ASSIGNMENT:
Only the lines with "packages" in the entries below belong in the answer; please copy them.
Segment Start: SUPPLIED ENTRIES
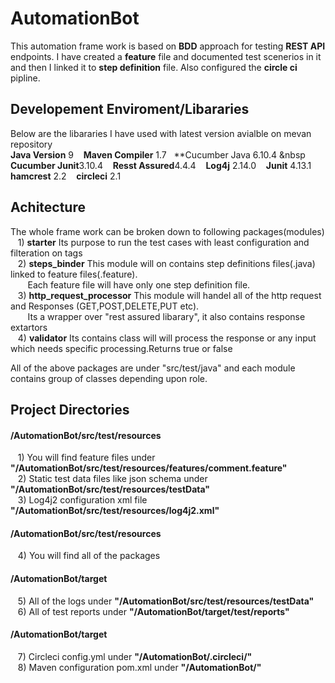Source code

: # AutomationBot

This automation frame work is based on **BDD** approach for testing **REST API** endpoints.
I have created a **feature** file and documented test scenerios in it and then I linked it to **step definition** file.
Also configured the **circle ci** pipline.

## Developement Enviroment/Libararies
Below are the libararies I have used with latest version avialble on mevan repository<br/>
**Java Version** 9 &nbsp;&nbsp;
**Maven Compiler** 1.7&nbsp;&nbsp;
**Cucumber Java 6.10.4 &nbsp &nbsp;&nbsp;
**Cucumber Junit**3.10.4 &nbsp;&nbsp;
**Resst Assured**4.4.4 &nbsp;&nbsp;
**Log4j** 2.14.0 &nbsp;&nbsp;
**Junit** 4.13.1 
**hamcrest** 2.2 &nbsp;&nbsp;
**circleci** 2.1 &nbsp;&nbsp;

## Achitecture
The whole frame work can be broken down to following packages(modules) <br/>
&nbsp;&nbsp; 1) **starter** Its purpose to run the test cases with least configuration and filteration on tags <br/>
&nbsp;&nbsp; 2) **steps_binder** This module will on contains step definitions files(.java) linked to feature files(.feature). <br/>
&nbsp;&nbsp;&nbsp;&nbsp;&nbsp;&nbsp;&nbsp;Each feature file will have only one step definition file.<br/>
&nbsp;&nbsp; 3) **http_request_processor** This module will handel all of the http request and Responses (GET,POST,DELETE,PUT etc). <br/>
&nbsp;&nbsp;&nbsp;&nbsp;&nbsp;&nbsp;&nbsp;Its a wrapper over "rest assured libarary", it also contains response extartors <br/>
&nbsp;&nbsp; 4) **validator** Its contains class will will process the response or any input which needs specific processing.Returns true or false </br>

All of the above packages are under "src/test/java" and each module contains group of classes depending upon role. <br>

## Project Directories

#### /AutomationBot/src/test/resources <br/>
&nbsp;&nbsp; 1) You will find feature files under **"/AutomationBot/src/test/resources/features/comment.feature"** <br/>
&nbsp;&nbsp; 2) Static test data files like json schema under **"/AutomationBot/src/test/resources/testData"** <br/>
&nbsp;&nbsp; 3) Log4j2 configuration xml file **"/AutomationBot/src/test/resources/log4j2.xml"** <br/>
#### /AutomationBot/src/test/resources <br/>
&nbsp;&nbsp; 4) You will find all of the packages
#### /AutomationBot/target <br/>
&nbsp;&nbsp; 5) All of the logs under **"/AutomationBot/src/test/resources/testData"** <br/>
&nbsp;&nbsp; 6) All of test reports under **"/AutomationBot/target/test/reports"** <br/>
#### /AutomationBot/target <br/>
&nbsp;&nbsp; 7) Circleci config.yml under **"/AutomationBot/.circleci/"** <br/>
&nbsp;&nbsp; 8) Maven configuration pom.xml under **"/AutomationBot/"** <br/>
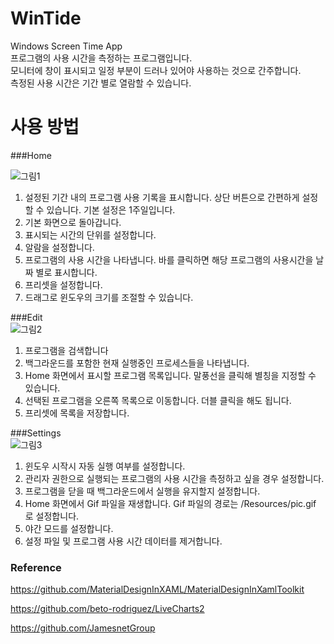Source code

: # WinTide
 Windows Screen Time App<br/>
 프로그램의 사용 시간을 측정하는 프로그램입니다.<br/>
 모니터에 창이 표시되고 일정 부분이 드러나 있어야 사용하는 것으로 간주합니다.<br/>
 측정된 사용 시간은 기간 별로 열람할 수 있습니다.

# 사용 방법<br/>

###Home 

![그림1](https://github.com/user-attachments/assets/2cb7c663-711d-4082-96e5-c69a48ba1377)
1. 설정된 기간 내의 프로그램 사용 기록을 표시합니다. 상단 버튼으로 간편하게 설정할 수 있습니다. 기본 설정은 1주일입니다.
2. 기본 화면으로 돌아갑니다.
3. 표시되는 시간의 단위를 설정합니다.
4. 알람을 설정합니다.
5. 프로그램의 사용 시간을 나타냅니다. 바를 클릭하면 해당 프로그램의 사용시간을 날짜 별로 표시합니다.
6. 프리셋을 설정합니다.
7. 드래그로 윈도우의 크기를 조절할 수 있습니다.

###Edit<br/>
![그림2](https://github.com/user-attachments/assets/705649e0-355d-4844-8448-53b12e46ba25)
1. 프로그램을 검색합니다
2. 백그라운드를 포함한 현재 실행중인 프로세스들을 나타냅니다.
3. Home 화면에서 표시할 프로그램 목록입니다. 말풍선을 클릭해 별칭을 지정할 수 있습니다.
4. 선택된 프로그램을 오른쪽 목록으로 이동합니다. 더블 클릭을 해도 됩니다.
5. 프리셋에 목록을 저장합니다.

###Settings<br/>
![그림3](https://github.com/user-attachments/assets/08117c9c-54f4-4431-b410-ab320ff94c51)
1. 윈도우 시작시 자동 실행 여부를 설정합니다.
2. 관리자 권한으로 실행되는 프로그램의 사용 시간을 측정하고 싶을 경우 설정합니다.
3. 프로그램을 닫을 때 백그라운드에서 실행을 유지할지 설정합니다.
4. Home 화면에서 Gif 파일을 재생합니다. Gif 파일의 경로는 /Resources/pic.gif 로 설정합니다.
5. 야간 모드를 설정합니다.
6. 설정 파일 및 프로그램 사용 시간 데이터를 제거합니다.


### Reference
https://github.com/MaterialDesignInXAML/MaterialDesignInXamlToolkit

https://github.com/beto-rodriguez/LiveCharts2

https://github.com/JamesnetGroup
Segment End: SUPPLIED ENTRIES
THE ANSWER:
The whole frame work can be broken down to following packages(modules) <br/>
All of the above packages are under "src/test/java" and each module contains group of classes depending upon role. <br>
&nbsp;&nbsp; 4) You will find all of the packages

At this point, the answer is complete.